A Lesson In Team Building From Euro 2016

Combine home grown talent and superstars 

Proof that lesser teams do actually win can be encapsulated in just three words: Iceland and Wales.

What turned these two country’s teams into winning machines at this year’s Euro2016 European Championships in France is their teamwork. They have played remarkably well as a result of playing as a team rather than as individual star players.

Unlike some of the bigger teams – in which we can undoubtedly include England – there is plenty of proof that a bunch of well-paid stars does not necessarily lead to success on the pitch. Where there is too much focus on individuals it can be detrimental to the overall result.
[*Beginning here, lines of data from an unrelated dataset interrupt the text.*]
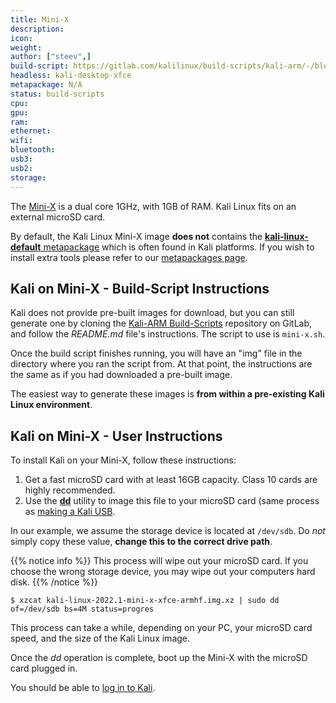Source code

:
 ```yaml
---
title: Mini-X
description:
icon:
weight:
author: ["steev",]
build-script: https://gitlab.com/kalilinux/build-scripts/kali-arm/-/blob/master/mini-x.sh
headless: kali-desktop-xfce
metapackage: N/A
status: build-scripts
cpu:
gpu:
ram:
ethernet:
wifi:
bluetooth:
usb3:
usb2:
storage:
---
```


The [Mini-X](http://www.minix.us/) is a dual core 1GHz, with 1GB of RAM. Kali Linux fits on an external microSD card.

By default, the Kali Linux Mini-X image **does not** contains the [**kali-linux-default** metapackage](/docs/general-use/metapackages/) which is often found in Kali platforms. If you wish to install extra tools please refer to our [metapackages page](/docs/general-use/metapackages/).

## Kali on Mini-X - Build-Script Instructions

Kali does not provide pre-built images for download, but you can still generate one by cloning the [Kali-ARM Build-Scripts](https://gitlab.com/kalilinux/build-scripts/kali-arm) repository on GitLab, and follow the _README.md_ file's instructions. The script to use is `mini-x.sh`.

Once the build script finishes running, you will have an "img" file in the directory where you ran the script from. At that point, the instructions are the same as if you had downloaded a pre-built image.

The easiest way to generate these images is **from within a pre-existing Kali Linux environment**.

## Kali on Mini-X - User Instructions

To install Kali on your Mini-X, follow these instructions:

1. Get a fast microSD card with at least 16GB capacity. Class 10 cards are highly recommended.
2. Use the **[dd](https://packages.debian.org/testing/dd)** utility to image this file to your microSD card (same process as [making a Kali USB](/docs/usb/live-usb-install-with-windows/).

In our example, we assume the storage device is located at `/dev/sdb`. Do _not_ simply copy these value, **change this to the correct drive path**.

{{% notice info %}}
This process will wipe out your microSD card. If you choose the wrong storage device, you may wipe out your computers hard disk.
{{% /notice %}}

```console
$ xzcat kali-linux-2022.1-mini-x-xfce-armhf.img.xz | sudo dd of=/dev/sdb bs=4M status=progres
```

This process can take a while, depending on your PC, your microSD card speed, and the size of the Kali Linux image.

Once the _dd_ operation is complete, boot up the Mini-X with the microSD card plugged in.

You should be able to [log in to Kali](/docs/introduction/default-credentials/).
The Welsh Team France Euro 2016

Wales v Andorra – UEFA EURO 2016 Qualifier. Source Getty Images

Recruit stars with specialist skills that compliment

We have seen Iceland, Wales and also Leicester – with its miraculous Premiership win this year – provide growing evidence that teamwork can win out over star players. Often teams that have this team ethic are built around a core of home-grown players.

Many start-up retailers in the fashion retail sector have achieved success from constant development of their original teams. However, as in football, long term success is only likely to be possible through complementing this home grown talent with external star players who can bring specialist skills to the team and inject it with game-changing flourishes.

As digital takes hold, the need for HR Directors and hiring directors to recruit stars with specialist skills has grown in importance. The days of individuals being able to work in every department of a digitally-driven retailer are over. The reality is that the star striker is unlikely to be particularly adept at goalkeeping or even performing to a decent standard in defensive positions.

Bringing in talisman-like star figures undoubtedly also has a halo-effect on the rest of the team. There is little doubt that a superstar like Welshman Gareth Bale helps raise the standards of all the other players around them.

At club level these talented superstars are often brought in from overseas. And with them comes a different set of skill sets and capabilities, which can add an extra dimension to a team.

For retailers and consumer businesses this equates to bringing in talent not only from other countries but also from different industries beyond retail. It will be interesting to see how the outcome of the EU referendum will affect this talent pipeline.

The road to success on the pitch is all about building a team that encompasses home grown talent with a sprinkling of superstars and it is exactly this same template that should be applied to retail businesses.